C# – Abstract classes and constants

abstract classcclass-design

I have two classes that share a lot of code and are conceptually variations on a common class. So I want an abstract class that contains all their common code and then they can each inherit from it and fill in the stuff unique to them. However I am running into a problem with constants and static methods. Basically, the relationship I have is like this:

Class A and Class B both have some methods that don't depend on an instance of the class, just the value of a set of constant strings. Basically as such:

const string onePrefix;
const string differentPrefix;

static string ConvertMethod(string input)
{
  input.replace(onePrefix, differentPrefix);
}

The method code is the same between the two classes, so I would like to have it in the abstract class. But the actual values of the two constants are different between the two classes. But abstract constants are not a thing you can do as far as I can tell so I'm not sure how to go about structuring my classes to make this work like I want it to.
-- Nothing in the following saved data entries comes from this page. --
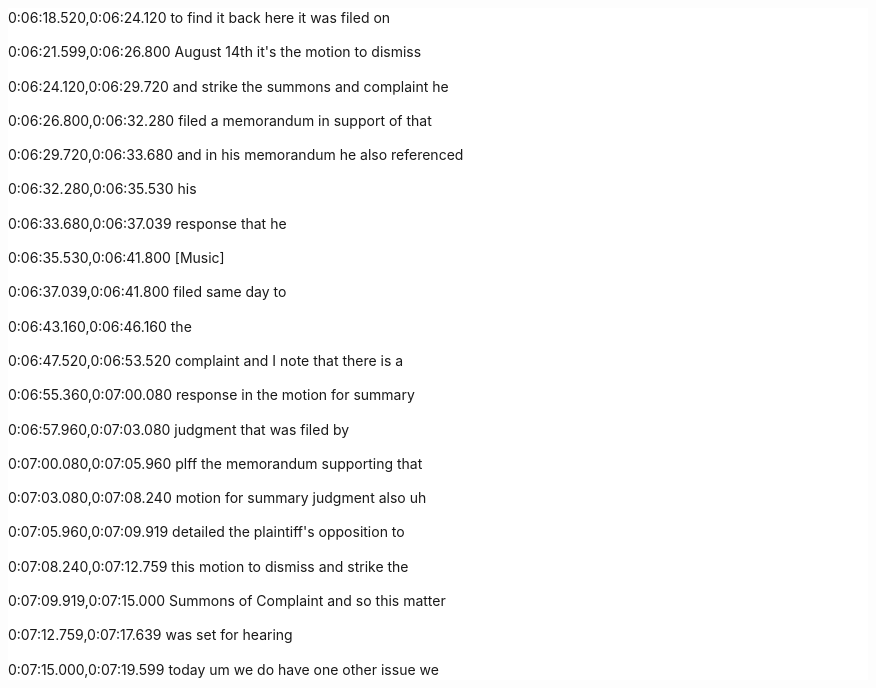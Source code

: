 0:06:18.520,0:06:24.120
to find it back here it was filed on

0:06:21.599,0:06:26.800
August 14th it's the motion to dismiss

0:06:24.120,0:06:29.720
and strike the summons and complaint he

0:06:26.800,0:06:32.280
filed a memorandum in support of that

0:06:29.720,0:06:33.680
and in his memorandum he also referenced

0:06:32.280,0:06:35.530
his

0:06:33.680,0:06:37.039
response that he

0:06:35.530,0:06:41.800
[Music]

0:06:37.039,0:06:41.800
filed same day to

0:06:43.160,0:06:46.160
the

0:06:47.520,0:06:53.520
complaint and I note that there is a

0:06:55.360,0:07:00.080
response in the motion for summary

0:06:57.960,0:07:03.080
judgment that was filed by

0:07:00.080,0:07:05.960
plff the memorandum supporting that

0:07:03.080,0:07:08.240
motion for summary judgment also uh

0:07:05.960,0:07:09.919
detailed the plaintiff's opposition to

0:07:08.240,0:07:12.759
this motion to dismiss and strike the

0:07:09.919,0:07:15.000
Summons of Complaint and so this matter

0:07:12.759,0:07:17.639
was set for hearing

0:07:15.000,0:07:19.599
today um we do have one other issue we
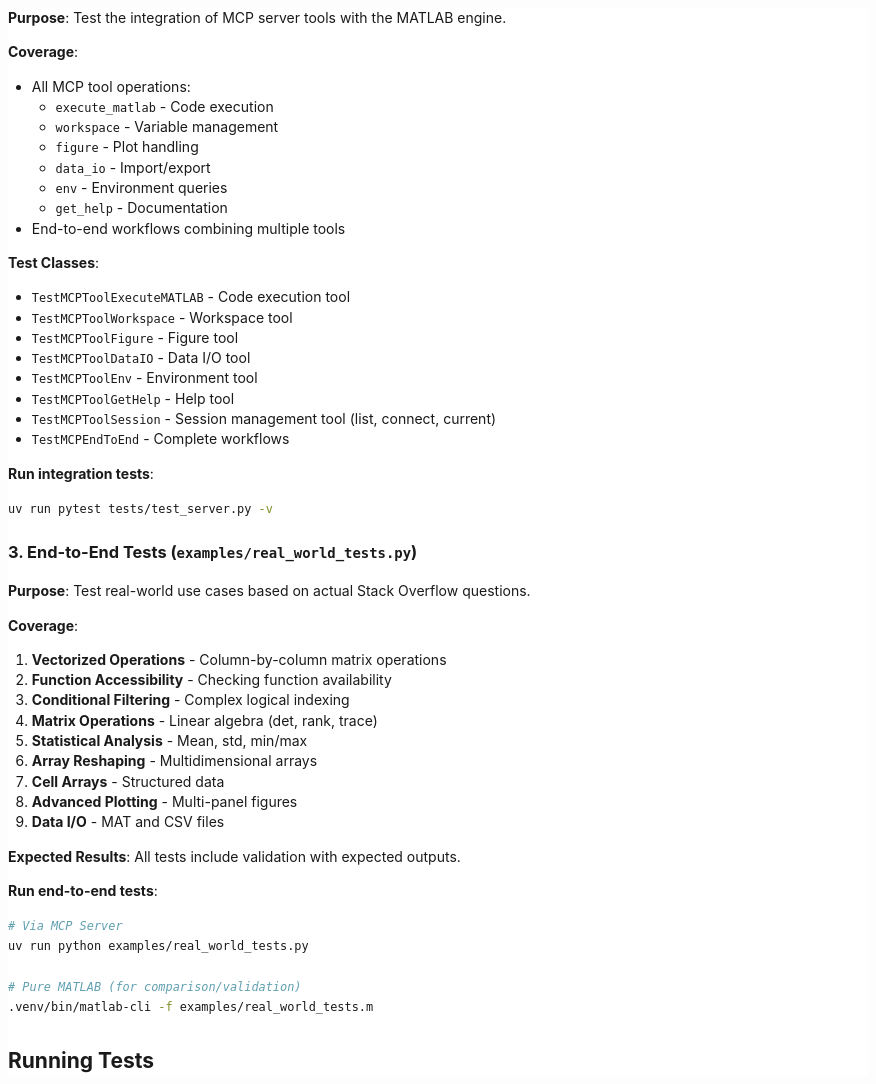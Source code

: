 **Purpose**: Test the integration of MCP server tools with the MATLAB engine.

**Coverage**:
- All MCP tool operations:
  - `execute_matlab` - Code execution
  - `workspace` - Variable management
  - `figure` - Plot handling
  - `data_io` - Import/export
  - `env` - Environment queries
  - `get_help` - Documentation
- End-to-end workflows combining multiple tools

**Test Classes**:
- `TestMCPToolExecuteMATLAB` - Code execution tool
- `TestMCPToolWorkspace` - Workspace tool
- `TestMCPToolFigure` - Figure tool
- `TestMCPToolDataIO` - Data I/O tool
- `TestMCPToolEnv` - Environment tool
- `TestMCPToolGetHelp` - Help tool
- `TestMCPToolSession` - Session management tool (list, connect, current)
- `TestMCPEndToEnd` - Complete workflows

**Run integration tests**:
```bash
uv run pytest tests/test_server.py -v
```

### 3. End-to-End Tests (`examples/real_world_tests.py`)

**Purpose**: Test real-world use cases based on actual Stack Overflow questions.

**Coverage**:
1. **Vectorized Operations** - Column-by-column matrix operations
2. **Function Accessibility** - Checking function availability
3. **Conditional Filtering** - Complex logical indexing
4. **Matrix Operations** - Linear algebra (det, rank, trace)
5. **Statistical Analysis** - Mean, std, min/max
6. **Array Reshaping** - Multidimensional arrays
7. **Cell Arrays** - Structured data
8. **Advanced Plotting** - Multi-panel figures
9. **Data I/O** - MAT and CSV files

**Expected Results**: All tests include validation with expected outputs.

**Run end-to-end tests**:
```bash
# Via MCP Server
uv run python examples/real_world_tests.py

# Pure MATLAB (for comparison/validation)
.venv/bin/matlab-cli -f examples/real_world_tests.m
```

## Running Tests
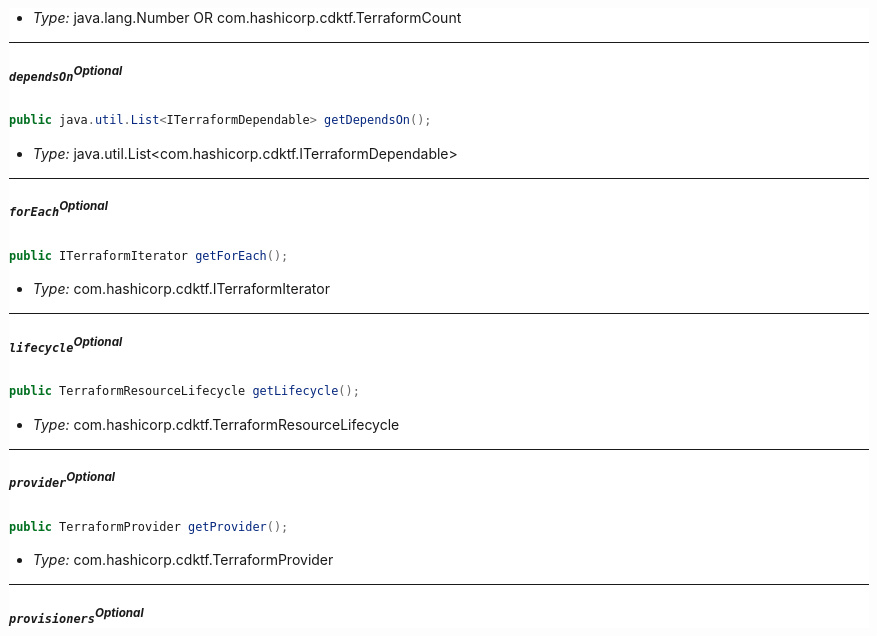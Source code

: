 - *Type:* java.lang.Number OR com.hashicorp.cdktf.TerraformCount

---

##### `dependsOn`<sup>Optional</sup> <a name="dependsOn" id="@cdktf/provider-opentelekomcloud.wafDedicatedReferenceTableV1.WafDedicatedReferenceTableV1Config.property.dependsOn"></a>

```java
public java.util.List<ITerraformDependable> getDependsOn();
```

- *Type:* java.util.List<com.hashicorp.cdktf.ITerraformDependable>

---

##### `forEach`<sup>Optional</sup> <a name="forEach" id="@cdktf/provider-opentelekomcloud.wafDedicatedReferenceTableV1.WafDedicatedReferenceTableV1Config.property.forEach"></a>

```java
public ITerraformIterator getForEach();
```

- *Type:* com.hashicorp.cdktf.ITerraformIterator

---

##### `lifecycle`<sup>Optional</sup> <a name="lifecycle" id="@cdktf/provider-opentelekomcloud.wafDedicatedReferenceTableV1.WafDedicatedReferenceTableV1Config.property.lifecycle"></a>

```java
public TerraformResourceLifecycle getLifecycle();
```

- *Type:* com.hashicorp.cdktf.TerraformResourceLifecycle

---

##### `provider`<sup>Optional</sup> <a name="provider" id="@cdktf/provider-opentelekomcloud.wafDedicatedReferenceTableV1.WafDedicatedReferenceTableV1Config.property.provider"></a>

```java
public TerraformProvider getProvider();
```

- *Type:* com.hashicorp.cdktf.TerraformProvider

---

##### `provisioners`<sup>Optional</sup> <a name="provisioners" id="@cdktf/provider-opentelekomcloud.wafDedicatedReferenceTableV1.WafDedicatedReferenceTableV1Config.property.provisioners"></a>
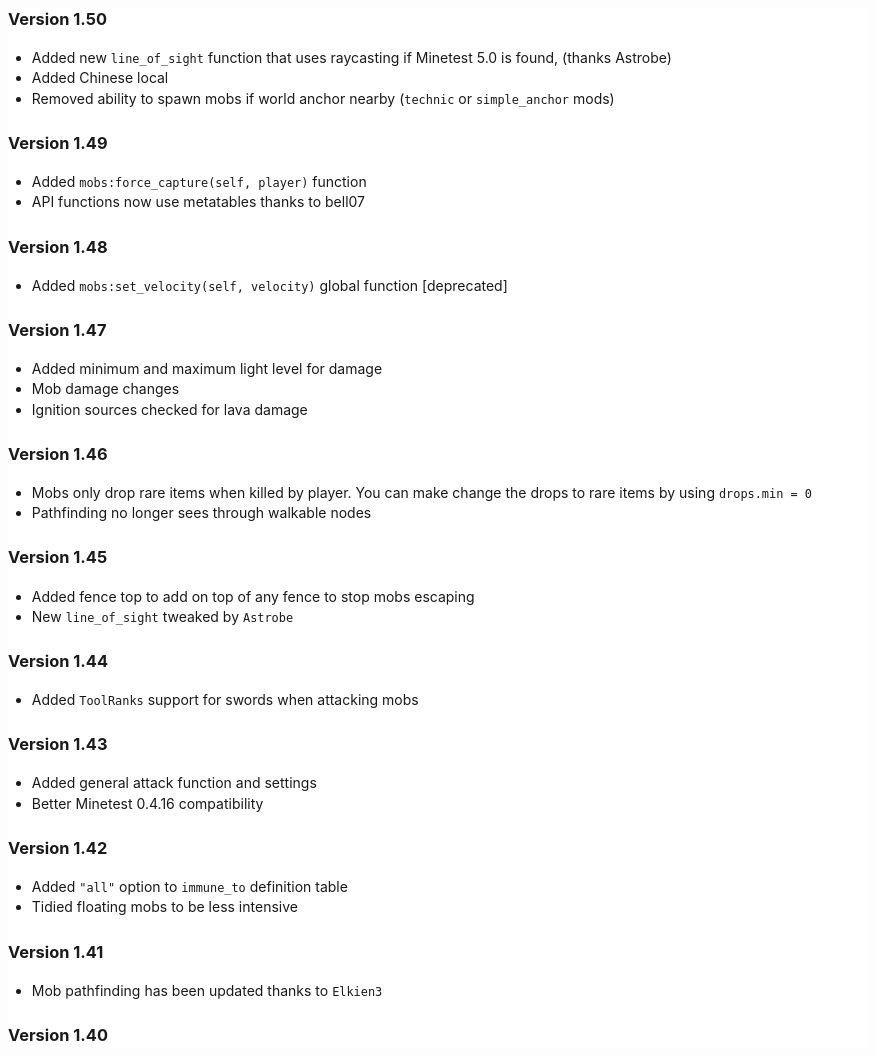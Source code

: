 ### Version 1.50

* Added new `line_of_sight` function that uses raycasting if Minetest 5.0 is
  found, (thanks Astrobe)
* Added Chinese local
* Removed ability to spawn mobs if world anchor nearby (`technic` or
  `simple_anchor` mods)

### Version 1.49

* Added `mobs:force_capture(self, player)` function
* API functions now use metatables thanks to bell07

### Version 1.48

* Added `mobs:set_velocity(self, velocity)` global function [deprecated]

### Version 1.47

* Added minimum and maximum light level for damage
* Mob damage changes
* Ignition sources checked for lava damage

### Version 1.46

* Mobs only drop rare items when killed by player. You can make change the
  drops to rare items by using `drops.min = 0`
* Pathfinding no longer sees through walkable nodes

### Version 1.45

* Added fence top to add on top of any fence to stop mobs escaping
* New `line_of_sight` tweaked by `Astrobe`

### Version 1.44

* Added `ToolRanks` support for swords when attacking mobs

### Version 1.43

* Added general attack function and settings
* Better Minetest 0.4.16 compatibility

### Version 1.42

* Added `"all"` option to `immune_to` definition table
* Tidied floating mobs to be less intensive

### Version 1.41

* Mob pathfinding has been updated thanks to `Elkien3`

### Version 1.40
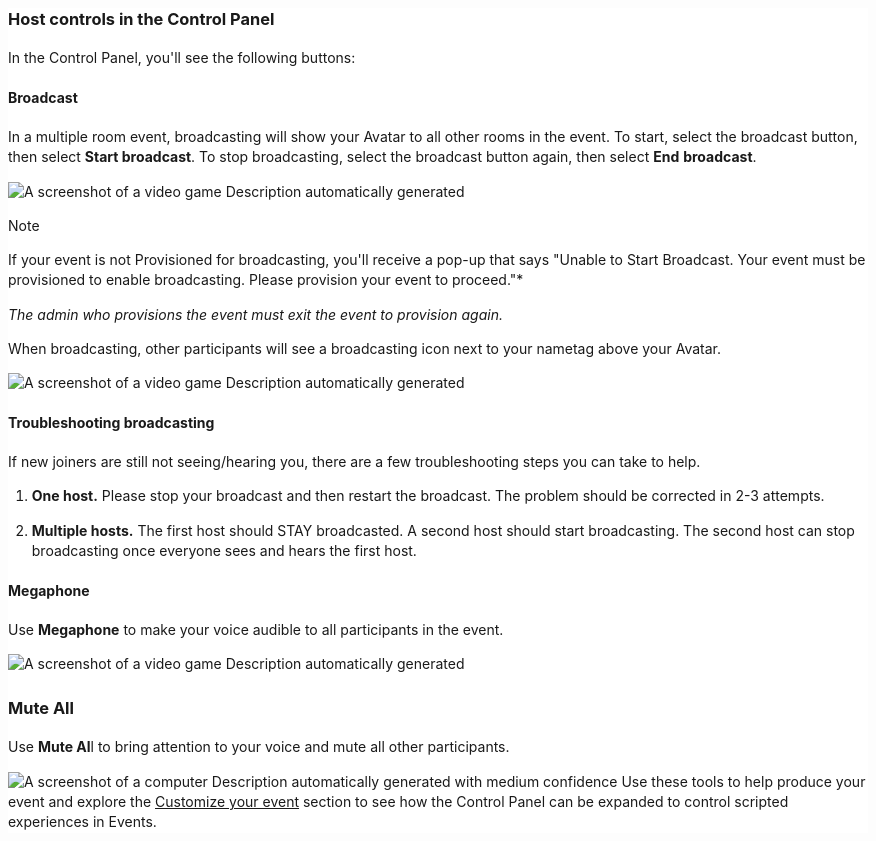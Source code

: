 ### Host controls in the Control Panel

In the Control Panel, you'll see the following buttons:

#### Broadcast 

In a multiple room event, broadcasting will show your Avatar to all
other rooms in the event. To start, select the broadcast button, then
select **Start broadcast**. To stop broadcasting, select the broadcast
button again, then select **End** **broadcast**.

![A screenshot of a video game Description automatically
generated](../../media/mesh-event-producer-guide/image024.png)

> [!NOTE]
> If your event is not Provisioned for broadcasting, you'll receive a pop-up that says "Unable to Start Broadcast. Your event must be provisioned to enable broadcasting. Please provision your event to proceed."*

*The admin who provisions the event must exit the event to provision
again.*

When broadcasting, other participants will see a broadcasting icon next
to your nametag above your Avatar.

![A screenshot of a video game Description automatically
generated](../../media/mesh-event-producer-guide/image025.png)
#### Troubleshooting broadcasting

If new joiners are still not seeing/hearing you, there are a few
troubleshooting steps you can take to help.

1. **One host.** Please stop your broadcast and then restart the
    broadcast. The problem should be corrected in 2-3 attempts.

2. **Multiple hosts.** The first host should STAY broadcasted. A second
    host should start broadcasting. The second host can stop
    broadcasting once everyone sees and hears the first host.

#### Megaphone 

Use **Megaphone** to make your voice audible to all participants in the
event.

![A screenshot of a video game Description automatically
generated](../../media/mesh-event-producer-guide/image026.png)
### Mute All 

Use **Mute Al**l to bring attention to your voice and mute all other
participants.

 ![A screenshot of a computer Description automatically generated with
 medium confidence](../../media/mesh-event-producer-guide/image027.png)
Use these tools to help produce your event and explore the [Customize
your event](#customize-your-event) section to see how the Control Panel
can be expanded to control scripted experiences in Events.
I've considered just not having the values be constants, but they are used in my constructors before an instanced object is created.

Best Answer

It's a bit of a code smell to me that you have a constant that you want to share polymorphically between two classes so that they can define it on their own.

Constants by design have been made to be unaffected by polymorphism so I would suggest you turn that into an abstract property in your abstract base class.

You could either do that or have a concrete class as your supertype. Then inherit all the common functionality from your concrete class while having your constants defined on each subclass which you can access when you new them up.